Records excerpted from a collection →
=== Begin Enclosure ===
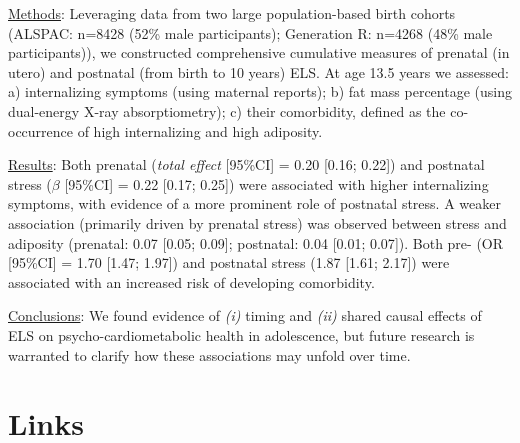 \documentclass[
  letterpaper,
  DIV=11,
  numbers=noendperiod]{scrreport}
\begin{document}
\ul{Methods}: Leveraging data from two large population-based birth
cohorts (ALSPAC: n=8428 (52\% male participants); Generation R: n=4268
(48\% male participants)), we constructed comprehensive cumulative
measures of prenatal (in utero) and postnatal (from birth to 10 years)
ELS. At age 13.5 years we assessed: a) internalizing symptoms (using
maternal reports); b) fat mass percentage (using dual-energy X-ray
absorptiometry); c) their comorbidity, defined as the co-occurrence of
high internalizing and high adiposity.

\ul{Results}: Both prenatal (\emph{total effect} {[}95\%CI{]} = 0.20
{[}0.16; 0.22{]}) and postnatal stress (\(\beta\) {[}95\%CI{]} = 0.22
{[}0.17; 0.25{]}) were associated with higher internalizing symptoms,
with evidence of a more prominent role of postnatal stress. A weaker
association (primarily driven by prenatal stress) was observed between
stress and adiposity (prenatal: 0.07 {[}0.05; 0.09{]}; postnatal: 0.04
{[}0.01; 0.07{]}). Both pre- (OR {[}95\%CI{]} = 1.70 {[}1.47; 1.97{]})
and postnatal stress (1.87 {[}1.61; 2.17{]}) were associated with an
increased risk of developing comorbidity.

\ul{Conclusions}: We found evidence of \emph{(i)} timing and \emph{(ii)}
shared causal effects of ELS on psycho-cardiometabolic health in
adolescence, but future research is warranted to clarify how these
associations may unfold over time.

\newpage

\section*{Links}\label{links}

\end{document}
=== End Enclosure ===
Work request →
Please set down each entry word for word, without its images.

Final answer →
 \documentclass[
  letterpaper,
  DIV=11,
  numbers=noendperiod]{scrreport}
\begin{document}
\ul{Methods}: Leveraging data from two large population-based birth
cohorts (ALSPAC: n=8428 (52\% male participants); Generation R: n=4268
(48\% male participants)), we constructed comprehensive cumulative
measures of prenatal (in utero) and postnatal (from birth to 10 years)
ELS. At age 13.5 years we assessed: a) internalizing symptoms (using
maternal reports); b) fat mass percentage (using dual-energy X-ray
absorptiometry); c) their comorbidity, defined as the co-occurrence of
high internalizing and high adiposity.

\ul{Results}: Both prenatal (\emph{total effect} {[}95\%CI{]} = 0.20
{[}0.16; 0.22{]}) and postnatal stress (\(\beta\) {[}95\%CI{]} = 0.22
{[}0.17; 0.25{]}) were associated with higher internalizing symptoms,
with evidence of a more prominent role of postnatal stress. A weaker
association (primarily driven by prenatal stress) was observed between
stress and adiposity (prenatal: 0.07 {[}0.05; 0.09{]}; postnatal: 0.04
{[}0.01; 0.07{]}). Both pre- (OR {[}95\%CI{]} = 1.70 {[}1.47; 1.97{]})
and postnatal stress (1.87 {[}1.61; 2.17{]}) were associated with an
increased risk of developing comorbidity.

\ul{Conclusions}: We found evidence of \emph{(i)} timing and \emph{(ii)}
shared causal effects of ELS on psycho-cardiometabolic health in
adolescence, but future research is warranted to clarify how these
associations may unfold over time.

\newpage

\section*{Links}\label{links}

\end{document}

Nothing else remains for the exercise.